Please show every line in the entries below that includes the word "status".

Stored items
---------------

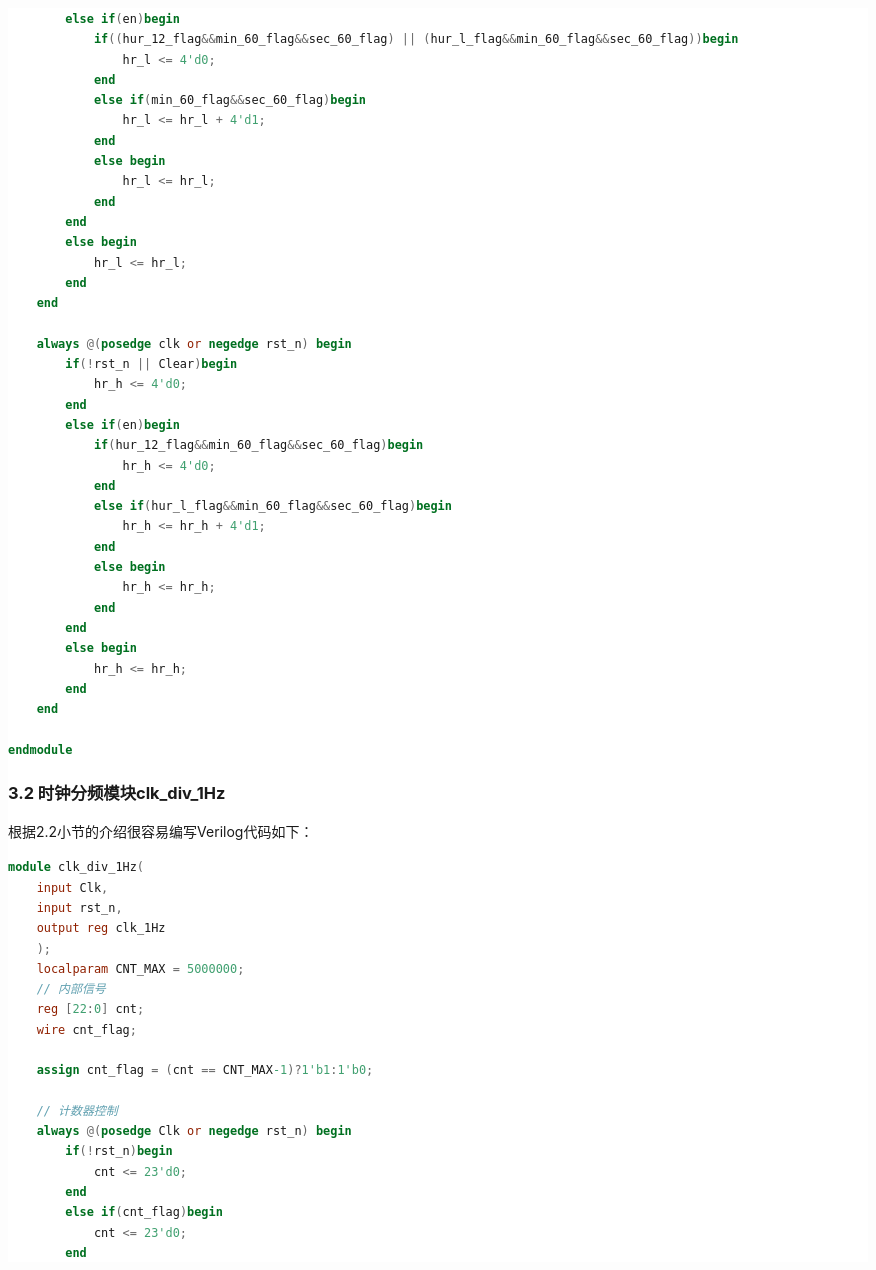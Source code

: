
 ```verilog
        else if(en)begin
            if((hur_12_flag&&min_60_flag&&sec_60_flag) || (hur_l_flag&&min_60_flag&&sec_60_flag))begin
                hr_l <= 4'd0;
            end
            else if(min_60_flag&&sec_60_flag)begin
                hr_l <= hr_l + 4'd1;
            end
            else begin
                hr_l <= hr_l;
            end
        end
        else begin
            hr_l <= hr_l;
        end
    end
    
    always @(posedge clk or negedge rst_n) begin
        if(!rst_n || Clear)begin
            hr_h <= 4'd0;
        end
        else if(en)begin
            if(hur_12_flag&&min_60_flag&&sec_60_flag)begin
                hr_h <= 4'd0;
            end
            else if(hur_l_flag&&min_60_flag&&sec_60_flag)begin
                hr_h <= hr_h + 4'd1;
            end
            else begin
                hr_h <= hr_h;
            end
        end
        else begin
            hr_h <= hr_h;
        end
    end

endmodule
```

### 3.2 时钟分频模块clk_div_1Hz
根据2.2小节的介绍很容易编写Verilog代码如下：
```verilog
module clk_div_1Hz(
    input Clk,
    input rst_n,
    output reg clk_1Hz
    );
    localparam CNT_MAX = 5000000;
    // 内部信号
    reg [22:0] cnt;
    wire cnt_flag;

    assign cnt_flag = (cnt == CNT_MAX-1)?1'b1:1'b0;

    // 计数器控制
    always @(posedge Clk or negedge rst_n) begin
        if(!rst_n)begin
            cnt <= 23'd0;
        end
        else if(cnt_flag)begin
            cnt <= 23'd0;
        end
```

---------------

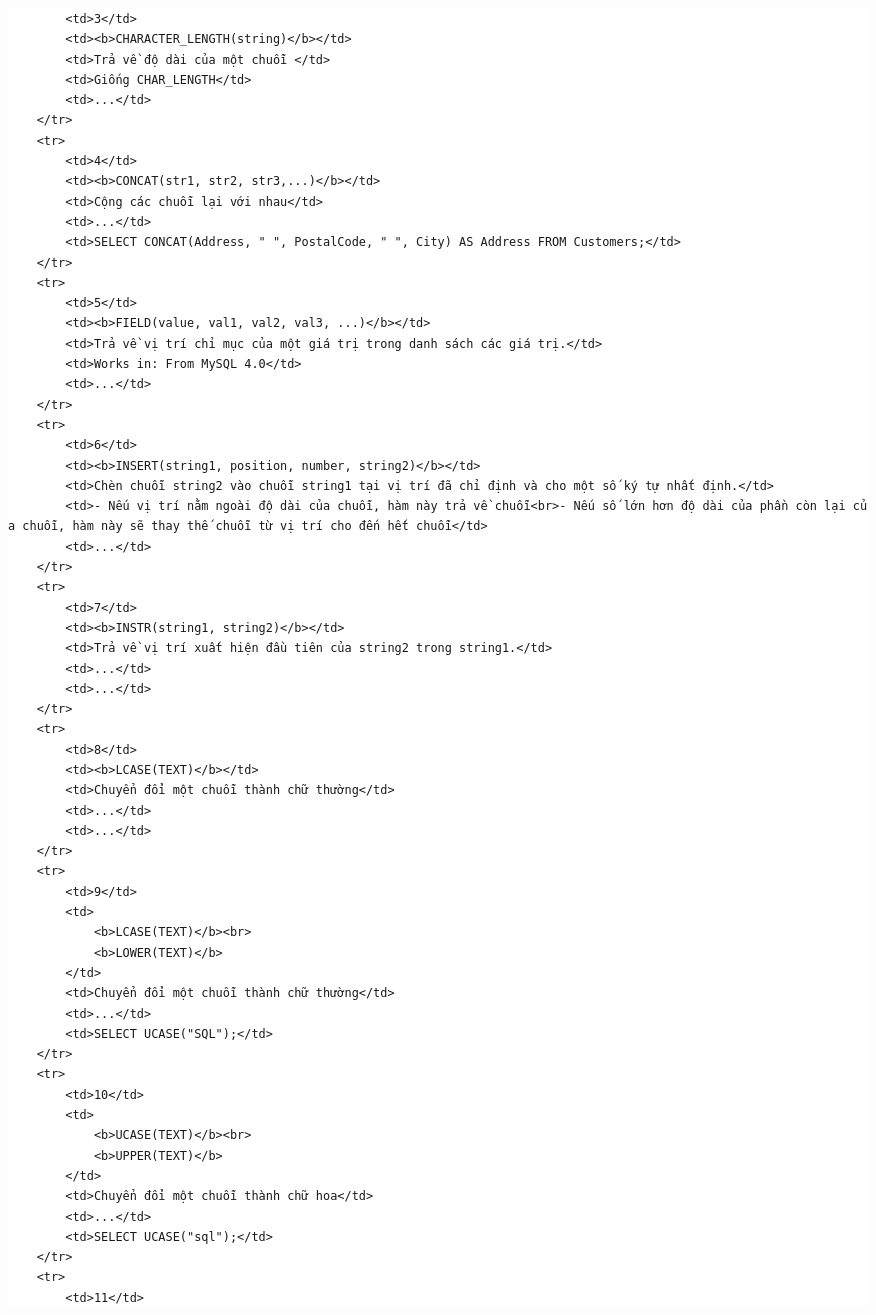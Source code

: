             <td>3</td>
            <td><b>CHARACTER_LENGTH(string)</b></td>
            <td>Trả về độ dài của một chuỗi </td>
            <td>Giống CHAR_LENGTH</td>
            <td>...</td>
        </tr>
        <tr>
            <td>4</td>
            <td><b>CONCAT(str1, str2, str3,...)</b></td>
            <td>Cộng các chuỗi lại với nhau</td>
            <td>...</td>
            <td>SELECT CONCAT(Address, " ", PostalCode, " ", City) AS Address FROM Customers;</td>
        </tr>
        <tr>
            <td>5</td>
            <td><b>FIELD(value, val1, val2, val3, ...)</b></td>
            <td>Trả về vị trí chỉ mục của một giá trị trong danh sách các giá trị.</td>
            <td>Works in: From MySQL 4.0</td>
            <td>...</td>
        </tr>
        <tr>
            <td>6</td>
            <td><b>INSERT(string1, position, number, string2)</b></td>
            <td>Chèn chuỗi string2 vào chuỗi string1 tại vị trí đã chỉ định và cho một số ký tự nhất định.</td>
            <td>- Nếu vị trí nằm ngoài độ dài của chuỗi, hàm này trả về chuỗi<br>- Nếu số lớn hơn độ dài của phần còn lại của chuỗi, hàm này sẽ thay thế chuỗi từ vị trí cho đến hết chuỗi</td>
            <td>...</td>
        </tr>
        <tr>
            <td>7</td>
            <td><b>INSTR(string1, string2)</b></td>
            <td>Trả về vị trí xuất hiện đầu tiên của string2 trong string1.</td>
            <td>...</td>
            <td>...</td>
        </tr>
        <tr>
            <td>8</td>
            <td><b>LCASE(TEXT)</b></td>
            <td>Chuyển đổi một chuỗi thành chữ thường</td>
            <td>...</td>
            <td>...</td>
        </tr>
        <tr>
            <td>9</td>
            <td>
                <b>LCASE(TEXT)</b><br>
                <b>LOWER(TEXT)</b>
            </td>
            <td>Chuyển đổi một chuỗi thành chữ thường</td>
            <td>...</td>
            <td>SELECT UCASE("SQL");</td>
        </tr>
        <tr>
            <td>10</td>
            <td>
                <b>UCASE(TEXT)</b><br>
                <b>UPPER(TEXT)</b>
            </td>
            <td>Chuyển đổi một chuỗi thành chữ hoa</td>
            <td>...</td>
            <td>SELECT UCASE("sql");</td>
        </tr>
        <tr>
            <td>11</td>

---------------

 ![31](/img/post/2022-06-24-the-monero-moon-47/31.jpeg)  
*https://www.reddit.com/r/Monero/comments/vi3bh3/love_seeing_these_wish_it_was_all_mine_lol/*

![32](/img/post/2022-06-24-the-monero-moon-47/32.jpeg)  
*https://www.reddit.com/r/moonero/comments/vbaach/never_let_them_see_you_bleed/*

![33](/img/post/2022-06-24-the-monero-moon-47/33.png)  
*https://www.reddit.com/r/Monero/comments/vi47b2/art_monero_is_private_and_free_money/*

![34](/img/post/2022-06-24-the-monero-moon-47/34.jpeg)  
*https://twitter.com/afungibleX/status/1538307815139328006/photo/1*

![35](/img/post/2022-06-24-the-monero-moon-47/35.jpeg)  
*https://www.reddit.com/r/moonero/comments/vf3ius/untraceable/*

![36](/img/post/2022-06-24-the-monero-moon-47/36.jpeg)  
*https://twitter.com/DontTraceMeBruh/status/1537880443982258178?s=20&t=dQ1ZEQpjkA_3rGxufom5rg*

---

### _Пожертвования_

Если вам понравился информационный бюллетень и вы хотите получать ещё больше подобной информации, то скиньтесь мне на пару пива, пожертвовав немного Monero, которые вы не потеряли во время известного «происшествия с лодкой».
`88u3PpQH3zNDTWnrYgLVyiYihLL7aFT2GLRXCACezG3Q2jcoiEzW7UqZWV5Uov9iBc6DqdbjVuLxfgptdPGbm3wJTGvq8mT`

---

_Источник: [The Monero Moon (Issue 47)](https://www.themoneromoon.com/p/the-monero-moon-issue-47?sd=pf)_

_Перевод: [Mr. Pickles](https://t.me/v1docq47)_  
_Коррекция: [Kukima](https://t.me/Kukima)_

---------------

## PROBLEM SOLUTION
*https://twitter.com/afungibleX/status/1538307815139328006/photo/1*
*https://twitter.com/DontTraceMeBruh/status/1537880443982258178?s=20&t=dQ1ZEQpjkA_3rGxufom5rg*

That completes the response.